An optimal multi-level inspection and maintenance policy for a multi-component system with a protection component

Abstract

Protection components are commonly seen in systems with failure propagations. When the protection components are also subject to failures, inspection and maintenance (IM) for main components (i.e., components that directly contribute to the system's performance) and protection components must be designed separately. This task is challenging when the failure propagation only occurs on some failure modes of the components, which remains underexplored by far. In this paper, we design an optimal IM policy for such a system.
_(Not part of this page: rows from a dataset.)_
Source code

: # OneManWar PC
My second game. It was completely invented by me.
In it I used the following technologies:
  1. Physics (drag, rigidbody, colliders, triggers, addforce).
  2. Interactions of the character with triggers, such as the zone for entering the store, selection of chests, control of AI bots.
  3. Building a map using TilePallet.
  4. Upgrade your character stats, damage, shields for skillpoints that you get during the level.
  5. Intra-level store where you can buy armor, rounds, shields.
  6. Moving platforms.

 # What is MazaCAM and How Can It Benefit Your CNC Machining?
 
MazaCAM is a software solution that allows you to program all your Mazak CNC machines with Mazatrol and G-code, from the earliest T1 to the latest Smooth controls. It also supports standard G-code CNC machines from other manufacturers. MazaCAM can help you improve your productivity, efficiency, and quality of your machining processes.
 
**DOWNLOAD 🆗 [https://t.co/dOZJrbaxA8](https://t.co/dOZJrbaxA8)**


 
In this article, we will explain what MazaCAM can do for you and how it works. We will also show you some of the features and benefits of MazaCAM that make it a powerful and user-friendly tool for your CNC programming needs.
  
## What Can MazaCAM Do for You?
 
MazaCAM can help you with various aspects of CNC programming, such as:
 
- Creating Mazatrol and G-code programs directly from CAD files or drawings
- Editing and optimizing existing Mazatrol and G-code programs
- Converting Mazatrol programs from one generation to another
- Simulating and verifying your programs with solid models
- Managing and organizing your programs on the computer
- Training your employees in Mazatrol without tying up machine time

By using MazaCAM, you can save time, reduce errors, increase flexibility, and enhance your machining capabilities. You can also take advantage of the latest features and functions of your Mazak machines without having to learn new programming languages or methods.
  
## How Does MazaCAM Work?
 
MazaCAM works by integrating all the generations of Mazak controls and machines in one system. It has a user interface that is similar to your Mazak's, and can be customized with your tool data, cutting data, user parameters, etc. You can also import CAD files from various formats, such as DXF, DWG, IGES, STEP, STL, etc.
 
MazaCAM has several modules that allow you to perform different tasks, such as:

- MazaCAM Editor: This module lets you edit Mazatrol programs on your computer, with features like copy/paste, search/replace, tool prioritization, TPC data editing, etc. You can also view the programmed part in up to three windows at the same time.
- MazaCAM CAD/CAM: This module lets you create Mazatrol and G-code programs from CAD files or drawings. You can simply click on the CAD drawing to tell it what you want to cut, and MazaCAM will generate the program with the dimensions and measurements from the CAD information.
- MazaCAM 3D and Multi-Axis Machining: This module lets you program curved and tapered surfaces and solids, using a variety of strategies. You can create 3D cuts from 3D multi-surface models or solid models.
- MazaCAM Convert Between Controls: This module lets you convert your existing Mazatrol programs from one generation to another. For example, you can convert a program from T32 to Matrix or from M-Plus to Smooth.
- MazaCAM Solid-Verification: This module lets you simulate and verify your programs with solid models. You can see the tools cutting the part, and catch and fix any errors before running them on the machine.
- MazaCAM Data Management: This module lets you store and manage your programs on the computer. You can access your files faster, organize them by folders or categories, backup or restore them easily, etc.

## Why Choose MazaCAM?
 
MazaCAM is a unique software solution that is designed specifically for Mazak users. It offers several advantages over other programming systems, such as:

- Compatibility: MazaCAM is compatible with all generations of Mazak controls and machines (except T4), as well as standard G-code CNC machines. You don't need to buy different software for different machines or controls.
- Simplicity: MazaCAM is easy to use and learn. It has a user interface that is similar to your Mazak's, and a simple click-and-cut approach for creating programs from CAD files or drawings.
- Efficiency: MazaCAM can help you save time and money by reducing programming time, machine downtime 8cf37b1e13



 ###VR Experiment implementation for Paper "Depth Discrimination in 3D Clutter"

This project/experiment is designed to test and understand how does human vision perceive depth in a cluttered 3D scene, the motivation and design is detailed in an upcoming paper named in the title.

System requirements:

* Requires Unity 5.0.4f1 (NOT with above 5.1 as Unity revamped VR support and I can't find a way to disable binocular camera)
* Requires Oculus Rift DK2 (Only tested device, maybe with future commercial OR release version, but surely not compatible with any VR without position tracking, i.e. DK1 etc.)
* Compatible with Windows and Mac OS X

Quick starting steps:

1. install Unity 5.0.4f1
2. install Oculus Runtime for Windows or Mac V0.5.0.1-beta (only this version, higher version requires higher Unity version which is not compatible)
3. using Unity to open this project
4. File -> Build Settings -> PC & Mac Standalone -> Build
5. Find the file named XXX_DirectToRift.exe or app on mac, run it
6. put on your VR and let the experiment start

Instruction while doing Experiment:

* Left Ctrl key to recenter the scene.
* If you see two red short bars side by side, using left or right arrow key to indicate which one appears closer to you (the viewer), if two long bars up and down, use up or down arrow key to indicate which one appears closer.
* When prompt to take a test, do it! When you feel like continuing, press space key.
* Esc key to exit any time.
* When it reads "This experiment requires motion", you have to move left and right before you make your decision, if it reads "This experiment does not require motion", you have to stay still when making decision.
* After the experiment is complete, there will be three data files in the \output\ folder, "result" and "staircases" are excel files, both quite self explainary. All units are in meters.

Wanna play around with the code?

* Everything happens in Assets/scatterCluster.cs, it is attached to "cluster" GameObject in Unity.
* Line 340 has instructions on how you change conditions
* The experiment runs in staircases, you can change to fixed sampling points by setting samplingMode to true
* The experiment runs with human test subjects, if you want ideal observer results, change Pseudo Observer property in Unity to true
First, we propose a novel IM policy that outperforms some existing IM policies, including both system-level and component-level IM schemes. Based on the proposed policy, we model the system's state transition behaviors based on the Markov regenerative process (MRGP) and analytically obtain its steady-state behavior. The system's long-term profit rate is quantitatively modeled. Next, the IM policy optimization problem is decomposed, where the master problem involves only discrete variables, while the subproblem contains a single continuous variable. A tailor-made Simulated Annealing-Adaptive Moment Estimation (SA-ADAM) algorithm is developed, in which the SA algorithm solves the master problem, while the ADAM algorithm is employed to solve the subproblem in each iteration of the SA algorithm. The required information for the ADAM algorithm, such as the partial derivative of the long-term profit rate with respect to the inspection interval of the protection component, is derived analytically. A case study of a community power distribution system is presented to demonstrate the superiority of both the proposed multi-level IM policy and the developed SA-ADAM algorithm.